There is a term that gets tossed around called "box-score scouting" and for any draft analyst who wants respected, it is a practice to avoid. UCLA linebacker Anthony Barr's mystique has been created on some level by that very practice.
That's not to say Barr isn't an exciting athlete. He most certainly is. However, what he is not is a polished football player. While he shows flashes, the whole of his game is very comparable to that of Steelers linebacker Jarvis Jones. Instead of winning off the snap with proper technique, Barr amasses most of his best plays on something less orthodox.
Any team that drafts him needs to understand that in order for him to be successful, it's likely to be outside of a set defense. Teams are going to marvel at his stats and ability to disrupt a game and ignore the fact that many of his best plays will never happen at the next level.
Watched Khalil Mack and Anthony Barr last night, and Barr isn't in Mack's galaxy as a football player. That includes projectability.— Sigmund Bloom (@SigmundBloom) February 7, 2014
If Barr is put in a defense that allows him to freelance and accepts the fact that he's going to miss as many plays as he makes, then by all means he is worth drafting, but the idea that he is a Top-15 pick is risky for sure.
There is nothing more dangerous than taking a very small sample size and attempt to turn it into more than it is. That is true of Pittsburgh defensive tackle Aaron Donald.
Donald was almost universally a second-round pick prior to the Senior Bowl. However, a week of practices and one exhibition game later and suddenly all that second-round game film now screams Top-15 pick.
Perhaps Donald is that good, and was simply underrated prior to the Senior Bowl. Or maybe the problems with his game are legit and his draft stock has become somewhat inflated.

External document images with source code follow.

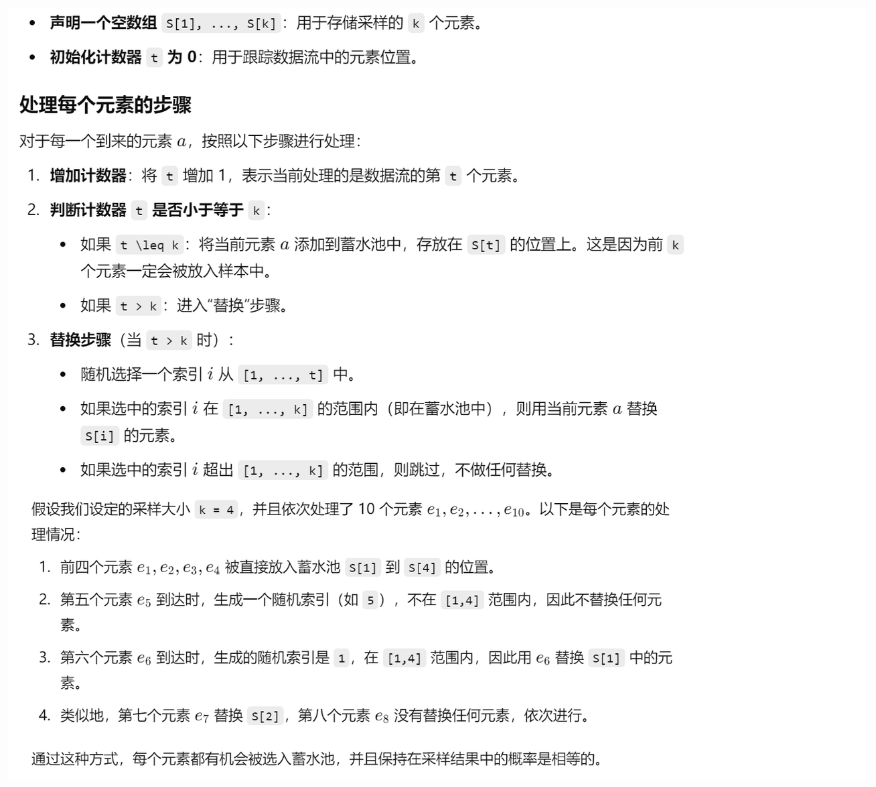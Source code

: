 <img src="pictures\image-20241113192215542.png" alt="image-20241113192215542" style="zoom:67%;" />

<img src="pictures\image-20241113192247114.png" alt="image-20241113192247114" style="zoom:67%;" />
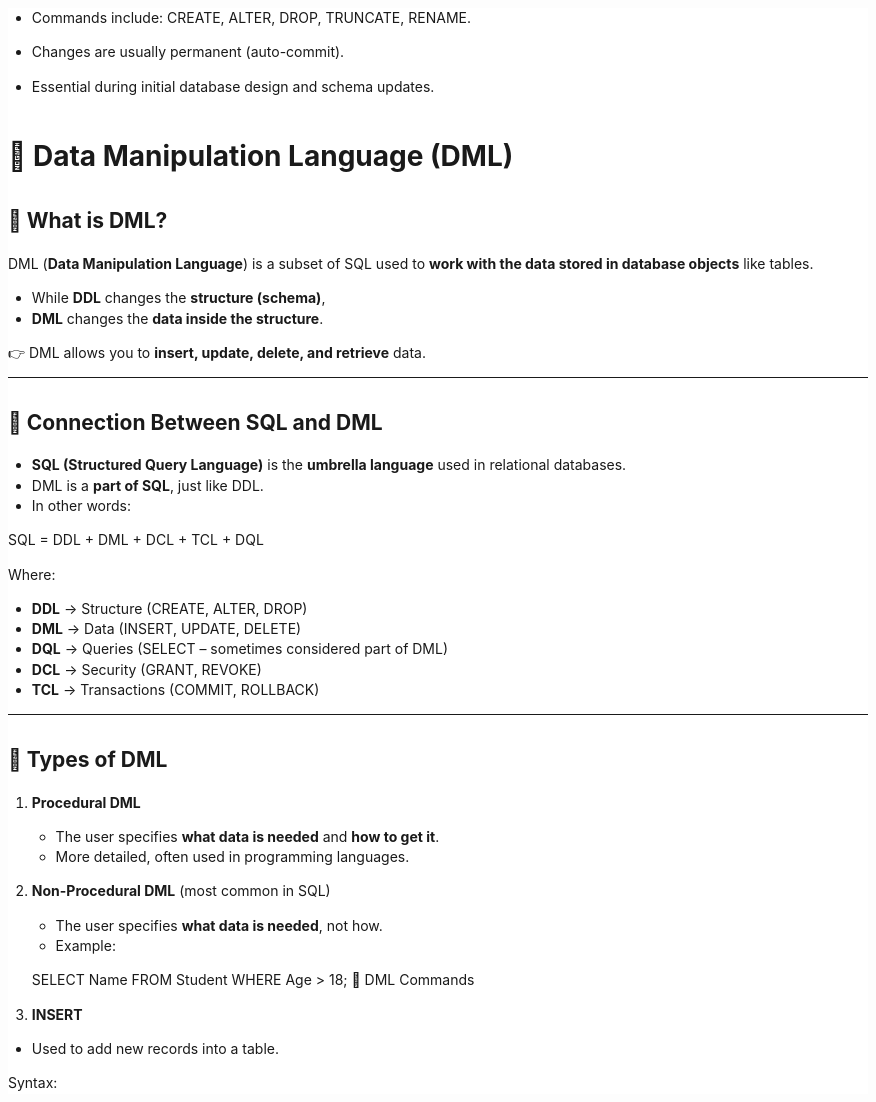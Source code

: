 - Commands include: CREATE, ALTER, DROP, TRUNCATE, RENAME.

- Changes are usually permanent (auto-commit).

- Essential during initial database design and schema updates.



# 📘 Data Manipulation Language (DML)

## 🔹 What is DML?
DML (**Data Manipulation Language**) is a subset of SQL used to **work with the data stored in database objects** like tables.  
- While **DDL** changes the **structure (schema)**,  
- **DML** changes the **data inside the structure**.  

👉 DML allows you to **insert, update, delete, and retrieve** data.  

---

## 🔹 Connection Between SQL and DML
- **SQL (Structured Query Language)** is the **umbrella language** used in relational databases.  
- DML is a **part of SQL**, just like DDL.  
- In other words:  

SQL = DDL + DML + DCL + TCL + DQL

 

Where:  
- **DDL** → Structure (CREATE, ALTER, DROP)  
- **DML** → Data (INSERT, UPDATE, DELETE)  
- **DQL** → Queries (SELECT – sometimes considered part of DML)  
- **DCL** → Security (GRANT, REVOKE)  
- **TCL** → Transactions (COMMIT, ROLLBACK)  

---

## 🔹 Types of DML
1. **Procedural DML**  
   - The user specifies **what data is needed** and **how to get it**.  
   - More detailed, often used in programming languages.  

2. **Non-Procedural DML** (most common in SQL)  
   - The user specifies **what data is needed**, not how.  
   - Example:  
   
   SELECT Name FROM Student WHERE Age > 18;
🔹 DML Commands
1. **INSERT**
- Used to add new records into a table.

Syntax:
 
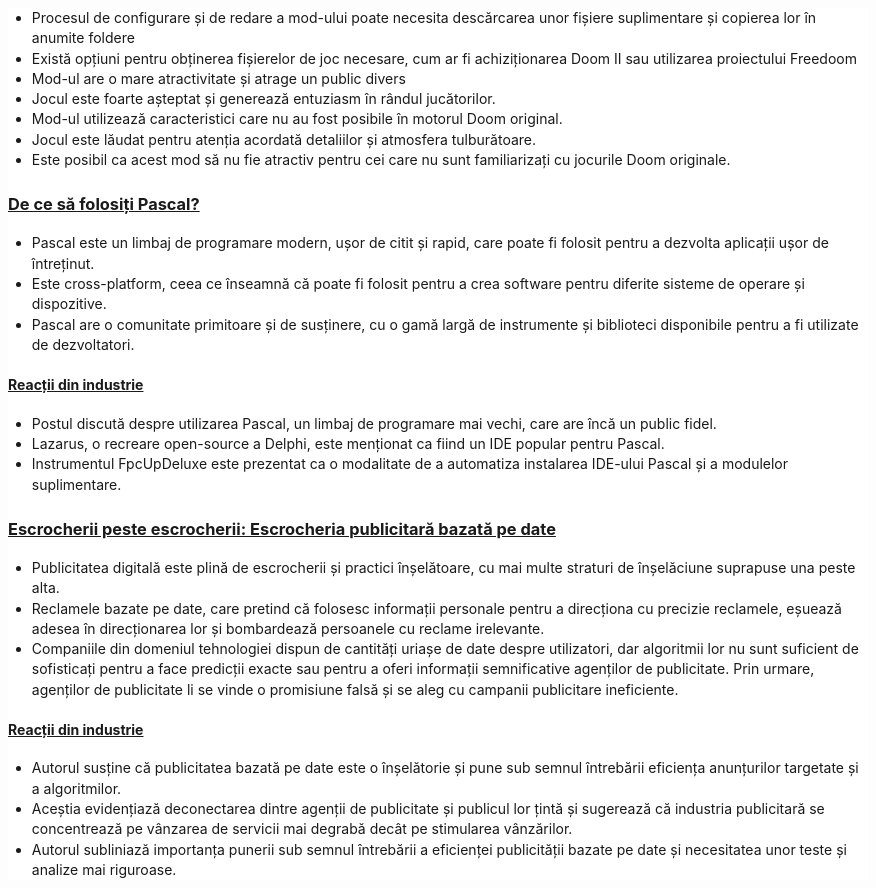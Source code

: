 - Procesul de configurare și de redare a mod-ului poate necesita descărcarea unor fișiere suplimentare și copierea lor în anumite foldere
- Există opțiuni pentru obținerea fișierelor de joc necesare, cum ar fi achiziționarea Doom II sau utilizarea proiectului Freedoom
- Mod-ul are o mare atractivitate și atrage un public divers
- Jocul este foarte așteptat și generează entuziasm în rândul jucătorilor.
- Mod-ul utilizează caracteristici care nu au fost posibile în motorul Doom original.
- Jocul este lăudat pentru atenția acordată detaliilor și atmosfera tulburătoare.
- Este posibil ca acest mod să nu fie atractiv pentru cei care nu sunt familiarizați cu jocurile Doom originale.

### [De ce să folosiți Pascal?](https://castle-engine.io/why_pascal)

- Pascal este un limbaj de programare modern, ușor de citit și rapid, care poate fi folosit pentru a dezvolta aplicații ușor de întreținut.
- Este cross-platform, ceea ce înseamnă că poate fi folosit pentru a crea software pentru diferite sisteme de operare și dispozitive.
- Pascal are o comunitate primitoare și de susținere, cu o gamă largă de instrumente și biblioteci disponibile pentru a fi utilizate de dezvoltatori.

#### [Reacții din industrie](http://news.ycombinator.com/item?id=36646890)

- Postul discută despre utilizarea Pascal, un limbaj de programare mai vechi, care are încă un public fidel.
- Lazarus, o recreare open-source a Delphi, este menționat ca fiind un IDE popular pentru Pascal.
- Instrumentul FpcUpDeluxe este prezentat ca o modalitate de a automatiza instalarea IDE-ului Pascal și a modulelor suplimentare.

### [Escrocherii peste escrocherii: Escrocheria publicitară bazată pe date](https://anotherangrywoman.com/2023/07/05/scams-upon-scams-the-data-driven-advertising-grift/)

- Publicitatea digitală este plină de escrocherii și practici înșelătoare, cu mai multe straturi de înșelăciune suprapuse una peste alta.
- Reclamele bazate pe date, care pretind că folosesc informații personale pentru a direcționa cu precizie reclamele, eșuează adesea în direcționarea lor și bombardează persoanele cu reclame irelevante.
- Companiile din domeniul tehnologiei dispun de cantități uriașe de date despre utilizatori, dar algoritmii lor nu sunt suficient de sofisticați pentru a face predicții exacte sau pentru a oferi informații semnificative agenților de publicitate. Prin urmare, agenților de publicitate li se vinde o promisiune falsă și se aleg cu campanii publicitare ineficiente.

#### [Reacții din industrie](http://news.ycombinator.com/item?id=36643630)

- Autorul susține că publicitatea bazată pe date este o înșelătorie și pune sub semnul întrebării eficiența anunțurilor targetate și a algoritmilor.
- Aceștia evidențiază deconectarea dintre agenții de publicitate și publicul lor țintă și sugerează că industria publicitară se concentrează pe vânzarea de servicii mai degrabă decât pe stimularea vânzărilor.
- Autorul subliniază importanța punerii sub semnul întrebării a eficienței publicității bazate pe date și necesitatea unor teste și analize mai riguroase.


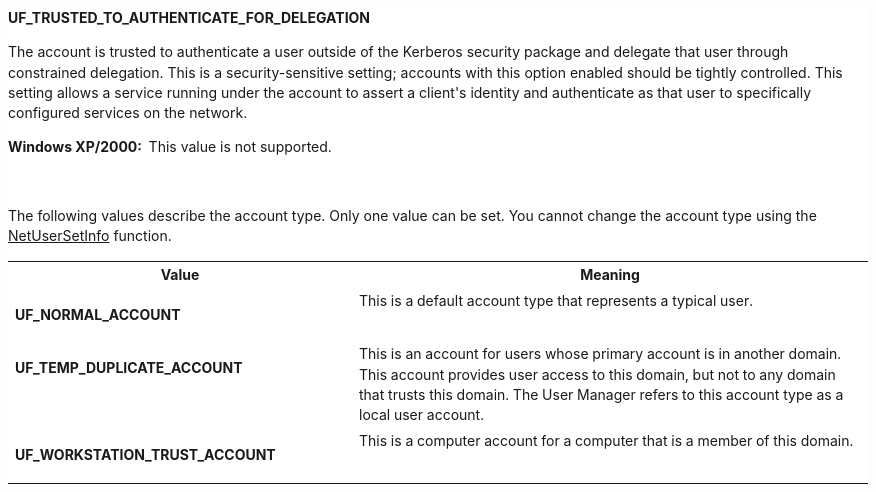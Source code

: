 </td>
</tr>
<tr>
<td width="40%"><a id="UF_TRUSTED_TO_AUTHENTICATE_FOR_DELEGATION"></a><a id="uf_trusted_to_authenticate_for_delegation"></a><dl>
<dt><b>UF_TRUSTED_TO_AUTHENTICATE_FOR_DELEGATION</b></dt>
</dl>
</td>
<td width="60%">
 The account is trusted to authenticate a user outside of the Kerberos security package and delegate that user through constrained delegation. This is a security-sensitive setting; accounts with this option enabled should be tightly controlled. This setting allows a service running under the account to assert a client's identity and authenticate as that user to specifically configured services on the network.

<b>Windows XP/2000:  </b>This value is not supported.

</td>
</tr>
</table>
 

The following values describe the account type. Only one value can be set. You cannot change the account type using the 
<a href="https://msdn.microsoft.com/ffe49d4b-e7e8-4982-8087-59bb7534b257">NetUserSetInfo</a> function.

<table>
<tr>
<th>Value</th>
<th>Meaning</th>
</tr>
<tr>
<td width="40%"><a id="UF_NORMAL_ACCOUNT"></a><a id="uf_normal_account"></a><dl>
<dt><b>UF_NORMAL_ACCOUNT</b></dt>
</dl>
</td>
<td width="60%">
This is a default account type that represents a typical user.

</td>
</tr>
<tr>
<td width="40%"><a id="UF_TEMP_DUPLICATE_ACCOUNT"></a><a id="uf_temp_duplicate_account"></a><dl>
<dt><b>UF_TEMP_DUPLICATE_ACCOUNT</b></dt>
</dl>
</td>
<td width="60%">
This is an account for users whose primary account is in another domain. This account provides user access to this domain, but not to any domain that trusts this domain. The User Manager refers to this account type as a local user account.

</td>
</tr>
<tr>
<td width="40%"><a id="UF_WORKSTATION_TRUST_ACCOUNT"></a><a id="uf_workstation_trust_account"></a><dl>
<dt><b>UF_WORKSTATION_TRUST_ACCOUNT</b></dt>
</dl>
</td>
<td width="60%">
This is a computer account for a computer that is a member of this domain.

There's no doubt when Donald wins off the snap, can extend his arms and can get leverage on his man, he's nearly impossible to block. However, he plays with a lack of functional strength at times, and with shorter-than-ideal arms can get swallowed up by offensive linemen. Some teams are going to look at Donald and not be sure what to do with him.
Aaron Donald looks like a DT version of Bjoern Werner.— Nick (@NFLDraftPage) February 10, 2014
Donald makes this list, not because he cannot play, but more because expectations for him look to be inflated. And if he is drafted too early, is going to have a hard time living up to those expectations.
In watching Michigan State cornerback Darqueze Dennard, there are some things to like about his game. Unfortunately, there is not exactly anything to love about it. The NFL is a league that relies heavily on its cornerbacks. They are often asked to come up and defend the run on one play. Play press man on the next and blitz the cornerback after that.
Dennard is a very good all-around player, but he really doesn't excel in any area. His hand usage shows him to be more than a little grabby. In the NFL, refs are going to be pelting him with flags if he cannot improve his technique.
The reason Dennard gets so physical with wide receivers could be that he lacks the long speed to run with them. It will be interesting to see how he times at the NFL Scouting Combine. Compared to some of the other top cornerbacks in this class, Dennard looks a little slow.
You can keep Darqueze Dennard, I'll take my chances with Jason Verrett: http://t.co/vTd26R5wUz— NDT Scouting, KMC (@NFLDraftTracker) February 7, 2014
But this isn't about Dennard being a bad football player. Still, he does look to be more than a little overrated at this point in the process. Being good at a little bit of everything while not being great at anything can make for a risky pick.